8 mars : Il ne suffit pas de leur acheter des pagnes

– Max-Landry Kassaï, 8 mars 2018

Le 8 mars, une journée qui se penche sur la situation de la femme dans toutes nos sociétés. Elle donne la possibilité à la femme de s’exprimer, de défendre ses droits inhérents. De ce fait, si l’on regarde la situation de la femme centrafricaine en ce XXIe siècle, siècle de la modernité, de l’épanouissement humain, on comprendra que la situation de beaucoup de femmes de notre pays n’est pas meilleure que celle de nos parents vivant plus de deux siècles de là. Rien n’a changé et sa situation s’empire au jour  le jour.

La centrafricaine est la moins éduquée, la moins formée, la moins entretenue du monde. Cependant, elle est la plus vulnérable, face à la barbarie de certaines vermines humaines, qui n’ont rien à foutre de la vie sacrée, de l’autorité de l’Etat…

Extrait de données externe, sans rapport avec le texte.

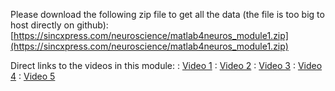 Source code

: Please download the following zip file to get all the data (the file is too big to host directly on github):
[https://sincxpress.com/neuroscience/matlab4neuros_module1.zip](https://sincxpress.com/neuroscience/matlab4neuros_module1.zip)

Direct links to the videos in this module:
: [Video 1](https://www.youtube.com/watch?v=ij8npj87Hg8&list=PLn0OLiymPak1b2aYULx6hDVU7wSGEUJqw&index=1&ab_channel=MikeXCohen)
: [Video 2](https://www.youtube.com/watch?v=OoOOlbMBW_Q&list=PLn0OLiymPak1b2aYULx6hDVU7wSGEUJqw&index=2&ab_channel=MikeXCohen)
: [Video 3](https://www.youtube.com/watch?v=YWP8G1qLrL4&list=PLn0OLiymPak1b2aYULx6hDVU7wSGEUJqw&index=3&ab_channel=MikeXCohen)
: [Video 4](https://www.youtube.com/watch?v=AogdorH6FVo&list=PLn0OLiymPak1b2aYULx6hDVU7wSGEUJqw&index=4&ab_channel=MikeXCohen)
: [Video 5](https://www.youtube.com/watch?v=QjdVuzwwx1k&list=PLn0OLiymPak1b2aYULx6hDVU7wSGEUJqw&index=5&ab_channel=MikeXCohen)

Nos femmes, nos mamans et nos filles subissent quotidiennement des exactions de la part des groupes armés, de certaines forces de l’ordre.  Oh, que dire de celles qui vivent actuellement dans les brousses, qui se nourrissent des feuilles sauvages et qui mettent au monde dans des conditions inhumaines, dégradantes?

Que dire de celles qui remplissent depuis plus de quatre ans les sites de déplacés, exposées aux incursions armées, aux violences sexuelles, à des épidémies, où il n’y a rien à se mettre sous la gorge ?

Que dire de celles qui se sont réfugiées dans les pays limitrophes, espérant retrouver une vie normale, pour oublier  les horreurs du passé mais qui ne trouvent mieux qu’une vie chez soi ?

Que dire de nos femmes, de nos enfants qui ne sont scolarisées, qui ne connaissent pas  la tendresse de la vie… C’est un cri du coeur, une aubaine qui plonge dans la désolation. Legouvernement et ses partenaires doivent chercher à remédier à la crise où les femmes sont les grandes victimes…

Moins sont celles là encore qui se confirment dans la gestion de notre cité. Et, la parité tant vantée ne peut outrepasser les petites exigences de la paix, de la sécurité sociale. Il n’y a pas de parité sans la paix à vrai dire, car c’est celle-ci qui conditionne et favorise l’autonomisation, qui garantit l’égalité et l’insertion de la femme dans la société.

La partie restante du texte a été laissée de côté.